(Exercise description): Beginning with the line containing "Experience yourself as" and going on through the line containing "(3) Wird das", the lines below are to be returned exactly, pictures excluded and nothing added.

(Saved entries)
========
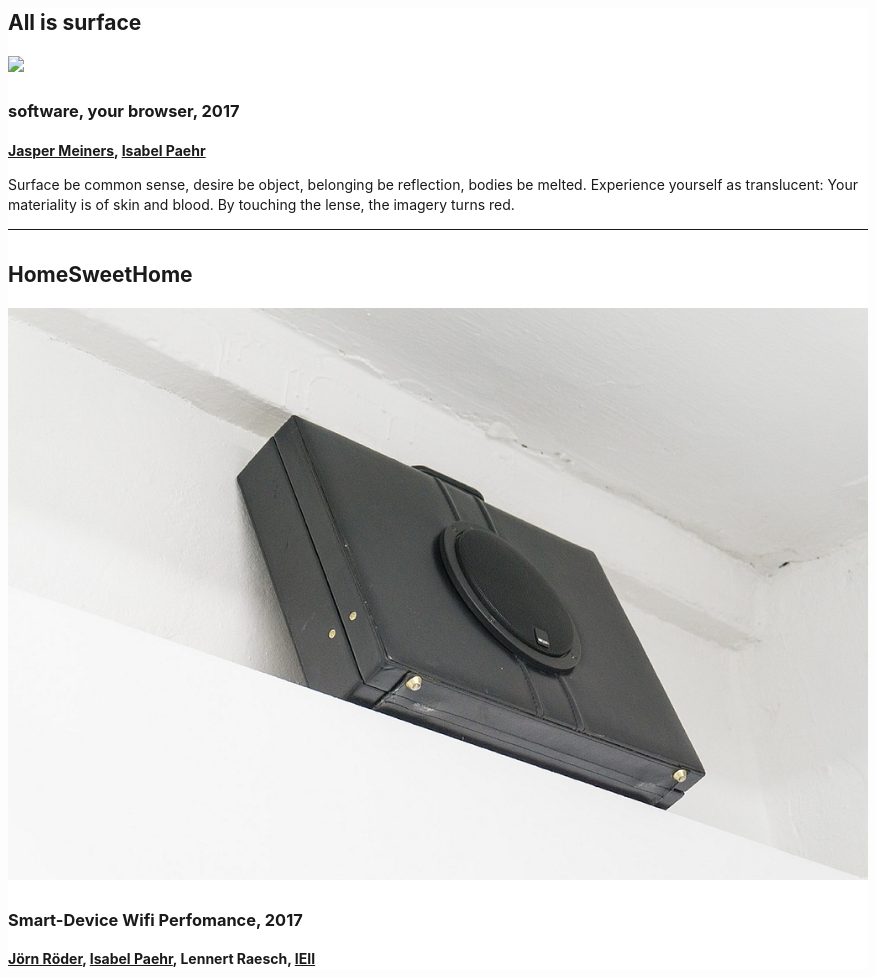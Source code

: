 
## All is surface

![](allissurface02.jpg)

### software, your browser, 2017
**[Jasper Meiners](http://www.jaspermeiners.com), [Isabel Paehr](http://www.isabelpaehr.com)**

Surface be common sense, desire be object, belonging be reflection, bodies be melted.
Experience yourself as translucent: Your materiality is of skin and blood. By touching the lense, the imagery
turns red.

---

## HomeSweetHome

![](homesweethome02.jpg)

### Smart-Device Wifi Perfomance, 2017
**[Jörn Röder](http://joernroeder.de), [Isabel Paehr](http://www.isabelpaehr.com), Lennert Raesch, [IEII](http://joernroeder.de)**

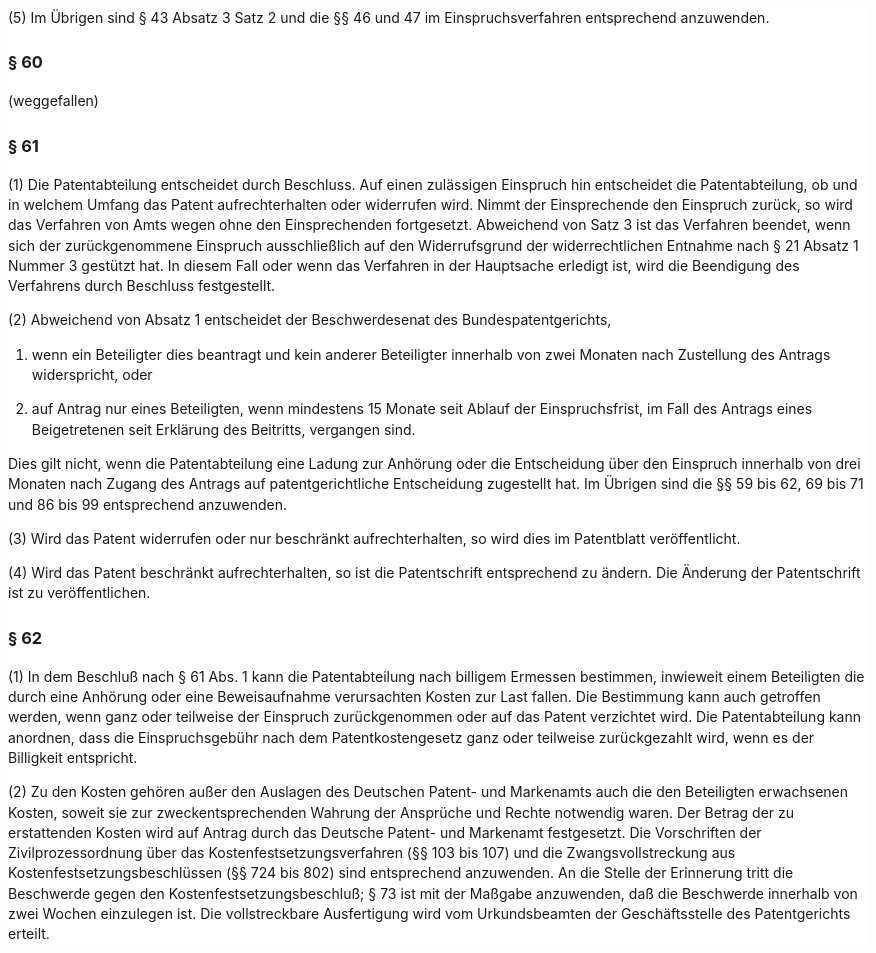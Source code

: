 (5) Im Übrigen sind § 43 Absatz 3 Satz 2 und die §§ 46 und 47 im Einspruchsverfahren entsprechend anzuwenden.


### § 60

(weggefallen)


### § 61

(1) Die Patentabteilung entscheidet durch Beschluss. Auf einen zulässigen Einspruch hin entscheidet die Patentabteilung, ob und in welchem Umfang das Patent aufrechterhalten oder widerrufen wird. Nimmt der Einsprechende den Einspruch zurück, so wird das Verfahren von Amts wegen ohne den Einsprechenden fortgesetzt. Abweichend von Satz 3 ist das Verfahren beendet, wenn sich der zurückgenommene Einspruch ausschließlich auf den Widerrufsgrund der widerrechtlichen Entnahme nach § 21 Absatz 1 Nummer 3 gestützt hat. In diesem Fall oder wenn das Verfahren in der Hauptsache erledigt ist, wird die Beendigung des Verfahrens durch Beschluss festgestellt.

(2) Abweichend von Absatz 1 entscheidet der Beschwerdesenat des Bundespatentgerichts,

1.  wenn ein Beteiligter dies beantragt und kein anderer Beteiligter innerhalb von zwei Monaten nach Zustellung des Antrags widerspricht, oder


2.  auf Antrag nur eines Beteiligten, wenn mindestens 15 Monate seit Ablauf der Einspruchsfrist, im Fall des Antrags eines Beigetretenen seit Erklärung des Beitritts, vergangen sind.



Dies gilt nicht, wenn die Patentabteilung eine Ladung zur Anhörung oder die Entscheidung über den Einspruch innerhalb von drei Monaten nach Zugang des Antrags auf patentgerichtliche Entscheidung zugestellt hat. Im Übrigen sind die §§ 59 bis 62, 69 bis 71 und 86 bis 99 entsprechend anzuwenden.

(3) Wird das Patent widerrufen oder nur beschränkt aufrechterhalten, so wird dies im Patentblatt veröffentlicht.

(4) Wird das Patent beschränkt aufrechterhalten, so ist die Patentschrift entsprechend zu ändern. Die Änderung der Patentschrift ist zu veröffentlichen.


### § 62

(1) In dem Beschluß nach § 61 Abs. 1 kann die Patentabteilung nach billigem Ermessen bestimmen, inwieweit einem Beteiligten die durch eine Anhörung oder eine Beweisaufnahme verursachten Kosten zur Last fallen. Die Bestimmung kann auch getroffen werden, wenn ganz oder teilweise der Einspruch zurückgenommen oder auf das Patent verzichtet wird. Die Patentabteilung kann anordnen, dass die Einspruchsgebühr nach dem Patentkostengesetz ganz oder teilweise zurückgezahlt wird, wenn es der Billigkeit entspricht.

(2) Zu den Kosten gehören außer den Auslagen des Deutschen Patent- und Markenamts auch die den Beteiligten erwachsenen Kosten, soweit sie zur zweckentsprechenden Wahrung der Ansprüche und Rechte notwendig waren. Der Betrag der zu erstattenden Kosten wird auf Antrag durch das Deutsche Patent- und Markenamt festgesetzt. Die Vorschriften der Zivilprozessordnung über das Kostenfestsetzungsverfahren (§§ 103 bis 107) und die Zwangsvollstreckung aus Kostenfestsetzungsbeschlüssen (§§ 724 bis 802) sind entsprechend anzuwenden. An die Stelle der Erinnerung tritt die Beschwerde gegen den Kostenfestsetzungsbeschluß; § 73 ist mit der Maßgabe anzuwenden, daß die Beschwerde innerhalb von zwei Wochen einzulegen ist. Die vollstreckbare Ausfertigung wird vom Urkundsbeamten der Geschäftsstelle des Patentgerichts erteilt.
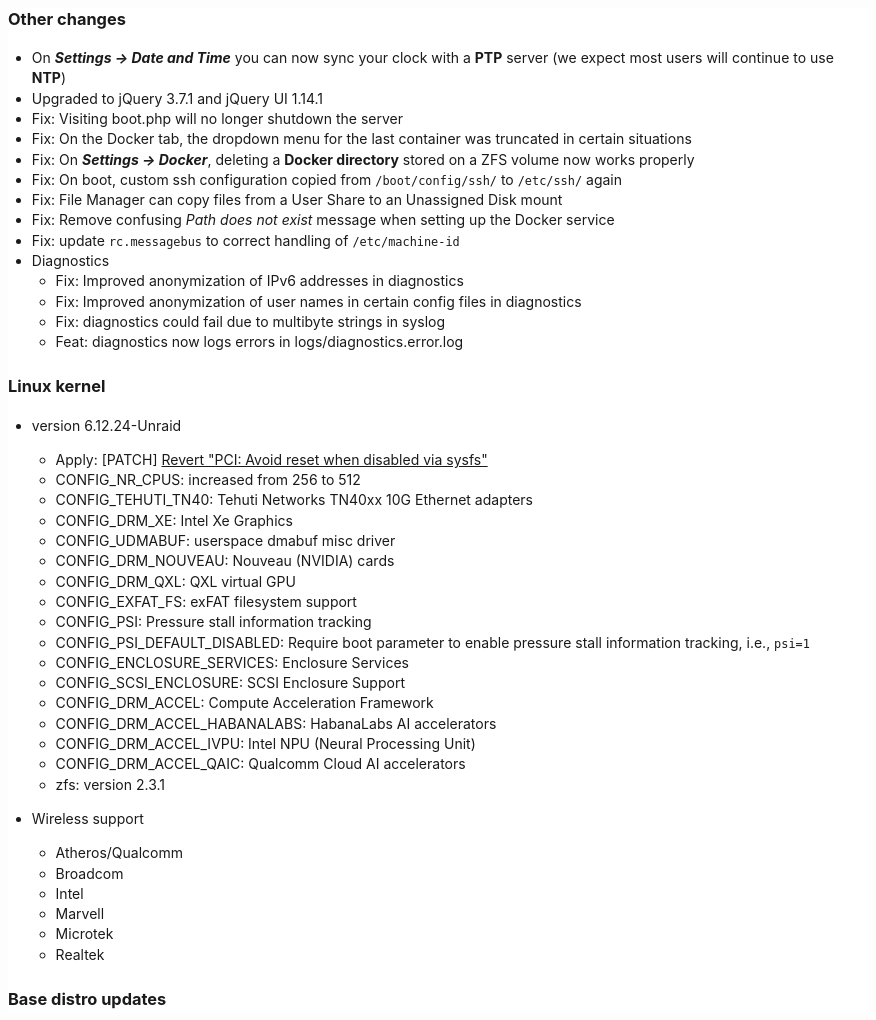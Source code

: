 ### Other changes

* On ***Settings → Date and Time*** you can now sync your clock with a **PTP** server (we expect most users will continue to use **NTP**)
* Upgraded to jQuery 3.7.1 and jQuery UI 1.14.1
* Fix: Visiting boot.php will no longer shutdown the server
* Fix: On the Docker tab, the dropdown menu for the last container was truncated in certain situations
* Fix: On ***Settings → Docker***, deleting a **Docker directory** stored on a ZFS volume now works properly
* Fix: On boot, custom ssh configuration copied from `/boot/config/ssh/` to `/etc/ssh/` again
* Fix: File Manager can copy files from a User Share to an Unassigned Disk mount
* Fix: Remove confusing *Path does not exist* message when setting up the Docker service
* Fix: update `rc.messagebus` to correct handling of `/etc/machine-id`
* Diagnostics
  * Fix: Improved anonymization of IPv6 addresses in diagnostics
  * Fix: Improved anonymization of user names in certain config files in diagnostics
  * Fix: diagnostics could fail due to multibyte strings in syslog
  * Feat: diagnostics now logs errors in logs/diagnostics.error.log

### Linux kernel

* version 6.12.24-Unraid
  * Apply: [PATCH] [Revert "PCI: Avoid reset when disabled via sysfs"](https://lore.kernel.org/lkml/20250414211828.3530741-1-alex.williamson@redhat.com/)
  * CONFIG_NR_CPUS: increased from 256 to 512
  * CONFIG_TEHUTI_TN40: Tehuti Networks TN40xx 10G Ethernet adapters
  * CONFIG_DRM_XE: Intel Xe Graphics
  * CONFIG_UDMABUF: userspace dmabuf misc driver
  * CONFIG_DRM_NOUVEAU: Nouveau (NVIDIA) cards
  * CONFIG_DRM_QXL: QXL virtual GPU
  * CONFIG_EXFAT_FS: exFAT filesystem support
  * CONFIG_PSI: Pressure stall information tracking
  * CONFIG_PSI_DEFAULT_DISABLED: Require boot parameter to enable pressure stall information tracking, i.e., `psi=1`
  * CONFIG_ENCLOSURE_SERVICES: Enclosure Services
  * CONFIG_SCSI_ENCLOSURE:  SCSI Enclosure Support
  * CONFIG_DRM_ACCEL: Compute Acceleration Framework
  * CONFIG_DRM_ACCEL_HABANALABS: HabanaLabs AI accelerators
  * CONFIG_DRM_ACCEL_IVPU: Intel NPU (Neural Processing Unit)
  * CONFIG_DRM_ACCEL_QAIC:  Qualcomm Cloud AI accelerators
  * zfs: version 2.3.1

* Wireless support
  * Atheros/Qualcomm
  * Broadcom
  * Intel
  * Marvell
  * Microtek
  * Realtek

### Base distro updates
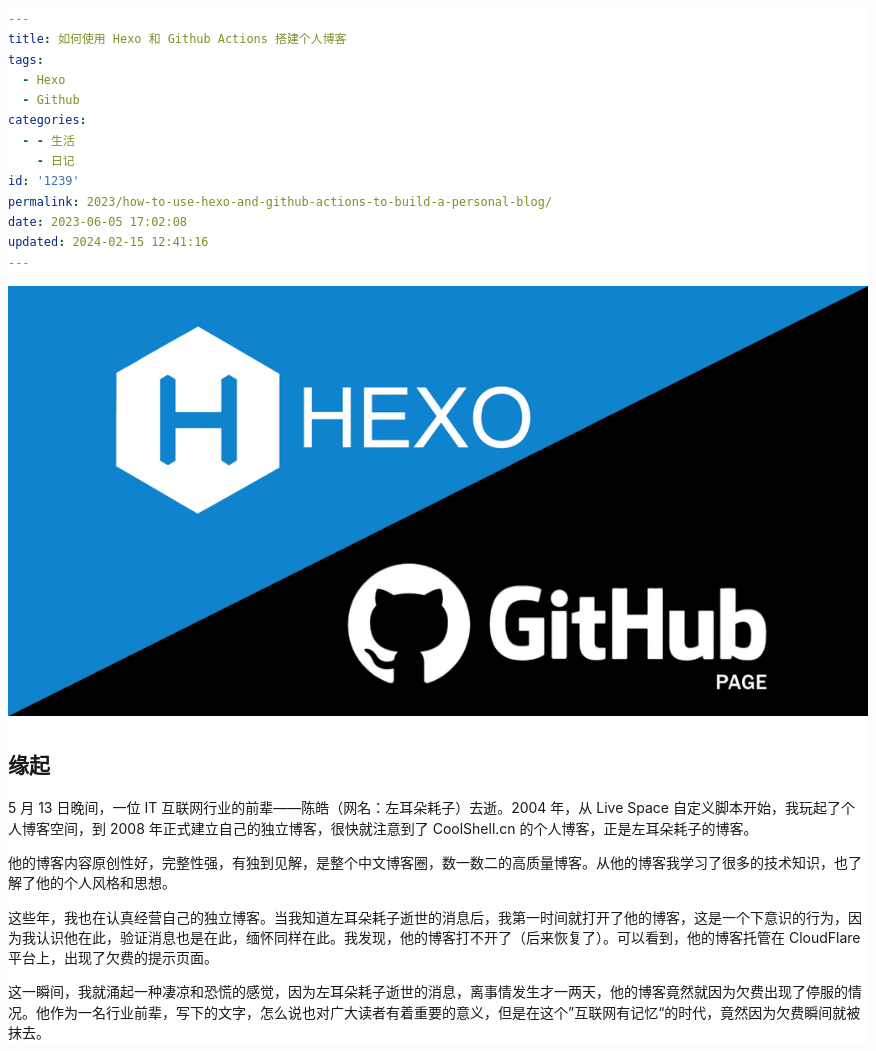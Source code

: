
 ```yaml
---
title: 如何使用 Hexo 和 Github Actions 搭建个人博客
tags:
  - Hexo
  - Github
categories:
  - - 生活
    - 日记
id: '1239'
permalink: 2023/how-to-use-hexo-and-github-actions-to-build-a-personal-blog/
date: 2023-06-05 17:02:08
updated: 2024-02-15 12:41:16
---
```

![hexo_github_actions](../../images/2023/06/hexo_github_actions.png)

## 缘起

5 月 13 日晚间，一位 IT 互联网行业的前辈——陈皓（网名：左耳朵耗子）去逝。2004 年，从 Live Space 自定义脚本开始，我玩起了个人博客空间，到 2008 年正式建立自己的独立博客，很快就注意到了 CoolShell.cn 的个人博客，正是左耳朵耗子的博客。

他的博客内容原创性好，完整性强，有独到见解，是整个中文博客圈，数一数二的高质量博客。从他的博客我学习了很多的技术知识，也了解了他的个人风格和思想。

这些年，我也在认真经营自己的独立博客。当我知道左耳朵耗子逝世的消息后，我第一时间就打开了他的博客，这是一个下意识的行为，因为我认识他在此，验证消息也是在此，缅怀同样在此。我发现，他的博客打不开了（后来恢复了）。可以看到，他的博客托管在 CloudFlare 平台上，出现了欠费的提示页面。

这一瞬间，我就涌起一种凄凉和恐慌的感觉，因为左耳朵耗子逝世的消息，离事情发生才一两天，他的博客竟然就因为欠费出现了停服的情况。他作为一名行业前辈，写下的文字，怎么说也对广大读者有着重要的意义，但是在这个”互联网有记忆“的时代，竟然因为欠费瞬间就被抹去。
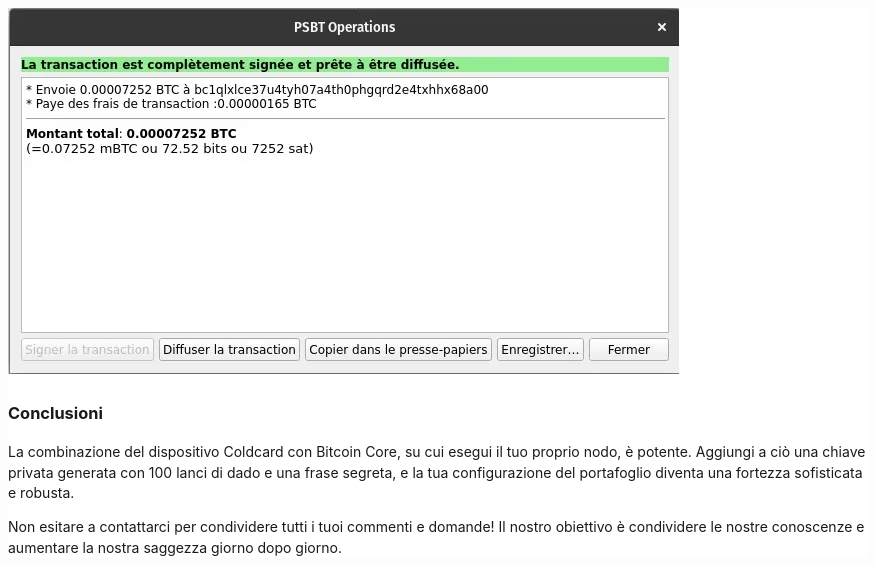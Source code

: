 ![Operazioni PSBT](assets/guide-agora/6.webp)

### Conclusioni

La combinazione del dispositivo Coldcard con Bitcoin Core, su cui esegui il tuo proprio nodo, è potente. Aggiungi a ciò una chiave privata generata con 100 lanci di dado e una frase segreta, e la tua configurazione del portafoglio diventa una fortezza sofisticata e robusta.

Non esitare a contattarci per condividere tutti i tuoi commenti e domande! Il nostro obiettivo è condividere le nostre conoscenze e aumentare la nostra saggezza giorno dopo giorno.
========
(Result):
Experience yourself as translucent: Your materiality is of skin and blood. By touching the lense, the imagery
turns red.

---

## HomeSweetHome

![](homesweethome02.jpg)

### Smart-Device Wifi Perfomance, 2017
**[Jörn Röder](http://joernroeder.de), [Isabel Paehr](http://www.isabelpaehr.com), Lennert Raesch, [IEII](http://joernroeder.de)**

Source code

: (5) Im Übrigen sind § 43 Absatz 3 Satz 2 und die §§ 46 und 47 im Einspruchsverfahren entsprechend anzuwenden.


### § 60

(weggefallen)


### § 61

(1) Die Patentabteilung entscheidet durch Beschluss. Auf einen zulässigen Einspruch hin entscheidet die Patentabteilung, ob und in welchem Umfang das Patent aufrechterhalten oder widerrufen wird. Nimmt der Einsprechende den Einspruch zurück, so wird das Verfahren von Amts wegen ohne den Einsprechenden fortgesetzt. Abweichend von Satz 3 ist das Verfahren beendet, wenn sich der zurückgenommene Einspruch ausschließlich auf den Widerrufsgrund der widerrechtlichen Entnahme nach § 21 Absatz 1 Nummer 3 gestützt hat. In diesem Fall oder wenn das Verfahren in der Hauptsache erledigt ist, wird die Beendigung des Verfahrens durch Beschluss festgestellt.

(2) Abweichend von Absatz 1 entscheidet der Beschwerdesenat des Bundespatentgerichts,

1.  wenn ein Beteiligter dies beantragt und kein anderer Beteiligter innerhalb von zwei Monaten nach Zustellung des Antrags widerspricht, oder


2.  auf Antrag nur eines Beteiligten, wenn mindestens 15 Monate seit Ablauf der Einspruchsfrist, im Fall des Antrags eines Beigetretenen seit Erklärung des Beitritts, vergangen sind.



Dies gilt nicht, wenn die Patentabteilung eine Ladung zur Anhörung oder die Entscheidung über den Einspruch innerhalb von drei Monaten nach Zugang des Antrags auf patentgerichtliche Entscheidung zugestellt hat. Im Übrigen sind die §§ 59 bis 62, 69 bis 71 und 86 bis 99 entsprechend anzuwenden.

(3) Wird das Patent widerrufen oder nur beschränkt aufrechterhalten, so wird dies im Patentblatt veröffentlicht.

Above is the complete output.